The portion of the graft that provides nourishment and support to the scion is called the rootstock. Chestnuts graft best on their own seedlings to prevent the chances of graft rejection. Most people will graft onto established trees or seedlings in the field. I have modified a method where I graft onto seedling material inside. This is a type of bench grafting.
A prepared scion, with wedge cut at the base. This is not a scion from JAC-85, but is used to illustrate the technique.
The prepared rootstock. The sprout (epicotyl) has been removed where it emerges from the root (hypocotyl). A vertical cut is made into the root to hold the scion. The end of the root is also trimmed to promote lateral root growth. I have learned to do much of this cutting on a tongue depressors, or jumbo craft sticks to avoid cutting my fingers.
The completed graft. The scion is inserted into the prepared cut and held with a rubber band.
The completed graft is placed in a bag of moist peat moss. The graft union is buried. Make sure the peat is damp, but not overly wet. The plastic bag acts as a mini greenhouse. Once the graft starts to leaf out, it must be slowly acclimated or the graft will die from the shock. I accomplish this by punching small holes in the bag over the course of several days, then opening the bag slowly over several more days.
The graft leafing our nicely after 2 - 3 weeks. Notice the moisture clinging to the sides of the plastic bag. This makes a great 'poor mans' greenhouse. I usually place 2 grafts per bag. With practice, many grafts can be done in a short time.

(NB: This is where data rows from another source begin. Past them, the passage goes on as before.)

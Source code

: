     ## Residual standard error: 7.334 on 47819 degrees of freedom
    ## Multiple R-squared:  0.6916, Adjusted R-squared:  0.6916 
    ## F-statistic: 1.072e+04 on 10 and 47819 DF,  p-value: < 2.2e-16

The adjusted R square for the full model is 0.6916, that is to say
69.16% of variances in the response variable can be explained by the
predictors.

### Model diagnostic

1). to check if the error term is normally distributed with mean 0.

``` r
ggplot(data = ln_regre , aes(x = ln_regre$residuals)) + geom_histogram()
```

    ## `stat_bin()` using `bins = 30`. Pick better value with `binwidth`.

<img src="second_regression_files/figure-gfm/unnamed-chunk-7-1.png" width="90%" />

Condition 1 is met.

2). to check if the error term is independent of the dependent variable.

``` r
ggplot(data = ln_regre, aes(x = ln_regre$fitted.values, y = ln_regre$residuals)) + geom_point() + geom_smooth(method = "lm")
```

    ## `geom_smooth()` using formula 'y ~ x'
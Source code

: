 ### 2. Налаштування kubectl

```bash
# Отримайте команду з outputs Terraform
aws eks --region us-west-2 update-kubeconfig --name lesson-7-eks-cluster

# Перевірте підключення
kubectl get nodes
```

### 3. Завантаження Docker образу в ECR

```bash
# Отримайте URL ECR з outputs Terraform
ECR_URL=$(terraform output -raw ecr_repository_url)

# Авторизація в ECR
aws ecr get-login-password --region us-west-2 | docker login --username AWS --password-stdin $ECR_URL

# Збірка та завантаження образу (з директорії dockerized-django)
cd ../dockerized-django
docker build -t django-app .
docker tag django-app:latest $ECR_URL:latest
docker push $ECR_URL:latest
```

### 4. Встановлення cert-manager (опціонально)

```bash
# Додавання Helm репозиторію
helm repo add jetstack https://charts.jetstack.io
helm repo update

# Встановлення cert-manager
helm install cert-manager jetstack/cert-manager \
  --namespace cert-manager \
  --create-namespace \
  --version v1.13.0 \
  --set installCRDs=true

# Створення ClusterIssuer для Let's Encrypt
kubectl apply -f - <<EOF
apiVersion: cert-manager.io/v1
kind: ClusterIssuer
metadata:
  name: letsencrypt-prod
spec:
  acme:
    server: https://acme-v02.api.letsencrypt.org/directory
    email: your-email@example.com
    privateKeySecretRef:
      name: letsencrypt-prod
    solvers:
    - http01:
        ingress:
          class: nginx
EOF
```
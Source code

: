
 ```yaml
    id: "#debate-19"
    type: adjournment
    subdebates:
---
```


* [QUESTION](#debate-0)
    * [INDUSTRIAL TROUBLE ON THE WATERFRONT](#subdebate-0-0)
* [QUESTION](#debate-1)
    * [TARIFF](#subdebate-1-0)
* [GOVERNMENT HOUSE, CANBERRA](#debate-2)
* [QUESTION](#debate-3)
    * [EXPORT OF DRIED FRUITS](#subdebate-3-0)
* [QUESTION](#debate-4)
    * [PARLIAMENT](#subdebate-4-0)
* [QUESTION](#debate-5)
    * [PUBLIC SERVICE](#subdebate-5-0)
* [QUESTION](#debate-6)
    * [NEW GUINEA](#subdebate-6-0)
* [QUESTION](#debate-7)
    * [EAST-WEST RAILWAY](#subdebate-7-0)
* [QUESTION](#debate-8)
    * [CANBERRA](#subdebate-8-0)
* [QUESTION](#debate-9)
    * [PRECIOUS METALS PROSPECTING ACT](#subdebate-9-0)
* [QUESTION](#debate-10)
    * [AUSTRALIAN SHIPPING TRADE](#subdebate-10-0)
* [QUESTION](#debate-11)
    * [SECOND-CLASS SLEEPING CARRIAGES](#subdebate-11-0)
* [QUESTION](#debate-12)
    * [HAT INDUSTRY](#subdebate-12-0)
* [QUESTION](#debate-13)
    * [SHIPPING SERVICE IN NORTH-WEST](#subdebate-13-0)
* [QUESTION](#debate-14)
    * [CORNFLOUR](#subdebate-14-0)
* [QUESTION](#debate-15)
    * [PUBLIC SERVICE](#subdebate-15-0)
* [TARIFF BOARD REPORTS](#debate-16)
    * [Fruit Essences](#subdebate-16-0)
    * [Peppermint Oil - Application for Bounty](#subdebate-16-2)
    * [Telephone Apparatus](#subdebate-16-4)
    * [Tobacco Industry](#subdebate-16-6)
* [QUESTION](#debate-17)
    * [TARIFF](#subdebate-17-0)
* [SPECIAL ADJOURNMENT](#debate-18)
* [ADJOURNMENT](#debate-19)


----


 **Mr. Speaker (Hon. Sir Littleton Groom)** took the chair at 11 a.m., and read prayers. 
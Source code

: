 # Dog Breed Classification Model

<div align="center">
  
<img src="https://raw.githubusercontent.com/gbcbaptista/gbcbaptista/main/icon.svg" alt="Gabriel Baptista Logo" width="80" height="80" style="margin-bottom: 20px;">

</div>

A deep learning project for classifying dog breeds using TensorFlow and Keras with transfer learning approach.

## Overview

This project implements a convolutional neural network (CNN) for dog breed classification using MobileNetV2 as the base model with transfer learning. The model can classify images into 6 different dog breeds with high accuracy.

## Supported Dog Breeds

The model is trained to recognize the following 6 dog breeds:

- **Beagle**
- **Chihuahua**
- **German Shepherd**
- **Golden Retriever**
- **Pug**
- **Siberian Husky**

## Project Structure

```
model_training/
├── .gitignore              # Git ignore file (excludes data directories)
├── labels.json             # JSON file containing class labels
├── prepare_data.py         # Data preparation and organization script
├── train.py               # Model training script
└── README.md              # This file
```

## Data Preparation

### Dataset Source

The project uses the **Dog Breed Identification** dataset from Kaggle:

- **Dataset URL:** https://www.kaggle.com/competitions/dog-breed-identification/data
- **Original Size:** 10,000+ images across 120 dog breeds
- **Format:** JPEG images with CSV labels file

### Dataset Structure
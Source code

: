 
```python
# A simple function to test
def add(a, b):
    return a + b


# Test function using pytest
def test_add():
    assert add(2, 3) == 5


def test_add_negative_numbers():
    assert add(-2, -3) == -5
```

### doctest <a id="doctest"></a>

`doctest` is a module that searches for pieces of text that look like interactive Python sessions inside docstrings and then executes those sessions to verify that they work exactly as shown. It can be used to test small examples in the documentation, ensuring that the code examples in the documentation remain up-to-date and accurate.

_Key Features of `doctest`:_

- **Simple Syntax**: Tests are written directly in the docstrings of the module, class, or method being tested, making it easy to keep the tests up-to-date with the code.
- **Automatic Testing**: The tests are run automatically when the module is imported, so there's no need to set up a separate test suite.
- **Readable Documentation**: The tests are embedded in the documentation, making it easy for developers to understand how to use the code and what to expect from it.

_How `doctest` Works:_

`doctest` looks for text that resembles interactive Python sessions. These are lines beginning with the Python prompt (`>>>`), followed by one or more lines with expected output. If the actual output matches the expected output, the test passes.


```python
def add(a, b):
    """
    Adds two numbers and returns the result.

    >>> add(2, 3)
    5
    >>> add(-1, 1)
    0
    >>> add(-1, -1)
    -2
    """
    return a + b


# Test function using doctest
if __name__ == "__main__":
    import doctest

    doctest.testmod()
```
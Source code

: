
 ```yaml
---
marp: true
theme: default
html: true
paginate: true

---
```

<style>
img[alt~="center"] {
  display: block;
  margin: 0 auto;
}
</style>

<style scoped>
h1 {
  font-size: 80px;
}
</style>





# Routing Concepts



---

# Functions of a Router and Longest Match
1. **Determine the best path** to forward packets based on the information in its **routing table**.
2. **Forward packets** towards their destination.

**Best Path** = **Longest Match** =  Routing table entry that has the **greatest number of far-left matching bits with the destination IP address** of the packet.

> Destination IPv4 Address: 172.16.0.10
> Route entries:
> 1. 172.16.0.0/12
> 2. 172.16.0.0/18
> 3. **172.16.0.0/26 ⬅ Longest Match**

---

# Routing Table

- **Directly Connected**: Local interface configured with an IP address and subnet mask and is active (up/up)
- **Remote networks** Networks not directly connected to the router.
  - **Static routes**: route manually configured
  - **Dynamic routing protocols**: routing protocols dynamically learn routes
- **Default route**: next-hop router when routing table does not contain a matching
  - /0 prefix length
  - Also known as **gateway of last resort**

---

A box of completed grafts that have hardened off nicely and are adding additional growth. These will be hardened off further outside and then transplanted.
Tree JAC-85 providing pollen while it is only 4 - 5 feet tall. This is much easier to work with as opposed to a tree that is 70 - 80 feet in height.The scion still 'thinks' it is a 60 year old tree and that is why grafted trees bear much earlier than seedling trees.
David staring up into a healthy grafted JAC-85 roughly 10 years ago. Both he and the tree have continued to grow well.